Footballer turned cricketer | Tony Cottey recalls his life as a Swan and how he learned to adapt to life post-football

15th February

Tony Cottey is one of an elite minority. He is one of a small number of sportsmen to play two sports at a professional level.

The man who made his name as a successful cricketer for Glamorgan and Sussex was a boy with ambitions of being a professional footballer.

And the childhood dream came true when Cottey signed for his beloved Swansea City in 1984, after captaining Welsh youth sides as a teenager and starting as an apprentice at the Vetch Field in 1982.
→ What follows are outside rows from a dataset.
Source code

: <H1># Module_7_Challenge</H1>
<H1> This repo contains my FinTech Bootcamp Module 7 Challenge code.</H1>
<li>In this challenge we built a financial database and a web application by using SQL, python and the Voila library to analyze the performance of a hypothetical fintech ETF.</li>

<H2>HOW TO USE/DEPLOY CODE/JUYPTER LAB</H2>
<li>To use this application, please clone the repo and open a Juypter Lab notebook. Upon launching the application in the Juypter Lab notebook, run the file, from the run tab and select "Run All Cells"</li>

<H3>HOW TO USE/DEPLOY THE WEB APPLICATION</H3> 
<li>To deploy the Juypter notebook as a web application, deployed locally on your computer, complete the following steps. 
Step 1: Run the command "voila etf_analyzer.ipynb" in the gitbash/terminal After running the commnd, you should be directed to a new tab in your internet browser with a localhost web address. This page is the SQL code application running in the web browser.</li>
He showed considerable talent in cricket and football as a youngster and had been allowed to play both sports under John Toshack, but when he departed in 1985 his replacement, John Bond, was not keen on Cottey doing both.

“These are never easy decisions, particularly when you’re a kid and you can play two sports to a reasonably good standard,” he explained.

“Ultimately all I wanted to do was play football and at 13 to 14 I was captaining the youth sides but I didn’t grow, I was eight-and-a-half stone and, although Tosh had allowed me to continue playing for Glamorgan, when John Bond came in he stopped me.”

John Bond

The writing was already on the wall for the young Cottey, although he didn’t see the end coming at the time.

“I was actually released by the Swans by recorded delivery and it was a pretty devastating blow. It isn’t something you can ever really prepare for and although my time with the club was relatively short, I absolutely loved it.

“It really was incredible being around some of those players and I would certainly never have swapped it, even though it didn’t last as long as I would have liked.

“Although, my claim to fame is that I was let go at the same time as Dean Saunders, and he didn’t do too badly from it!

“That time around being released, as a young bloke, was the lowest of the low and although I was luckier than many because I still had cricket to chase up, it was a time in my life that I look back on as one that was very difficult.

“It’s the side that people don’t see, the unpredictability of professional sport and the way suddenly not having a routine and being told what to do, where to be, what to wear even, has a huge impact on the way you feel about yourself.”

James Thomas

Cottey’s abilities as a cricketer meant he was able to carve out a career in the game and remained in and around it until last year, when his career took a very different turn – he is now the co-owner of a gelato ice cream café, Cotts&Linz in Shoreham-by-Sea, Sussex.

“It was the kind of opportunity you can’t predict but it soon became obvious that it was going to give us a really good work-life balance and so we went for it," he adds.

“I run it with my partner and it has given me an opportunity to learn new skills and have a degree of flexibility, as well as being around different people, including some university students who did seasonal work with us last year.

“We did intend making the ice cream ourselves but we’ve found someone who makes what we want and to the standard we were looking for, so we can focus on making the café as good as it can be.

“It’s very different but that’s one of the many positives - and I’m still doing some after dinner speaking so although there is a better work-life balance it is still work!”

Cottey left Glamorgan in 1999 after 12 years, which included winning the 1993 Sunday League and 1998 County Championship titles with them.

He played the next six seasons for Sussex, scoring over 5,000 runs across first-class and one-day cricket and was part of the championship winning side of 2003.

He returned to Sussex in 2009 to work for their commercial arm, primarily on sponsorship and partnerships.

“I’ve lived away from Swansea for a long time and professionally my career took me away from football, but I have always been a Swans fan.

“I remember being on the treadmill at Sussex in 2003, the day the Swans were playing Hull and James Thomas scored the goal that saved us from being booted out of the league. There was no way I was getting off that treadmill until the Swans were secure!”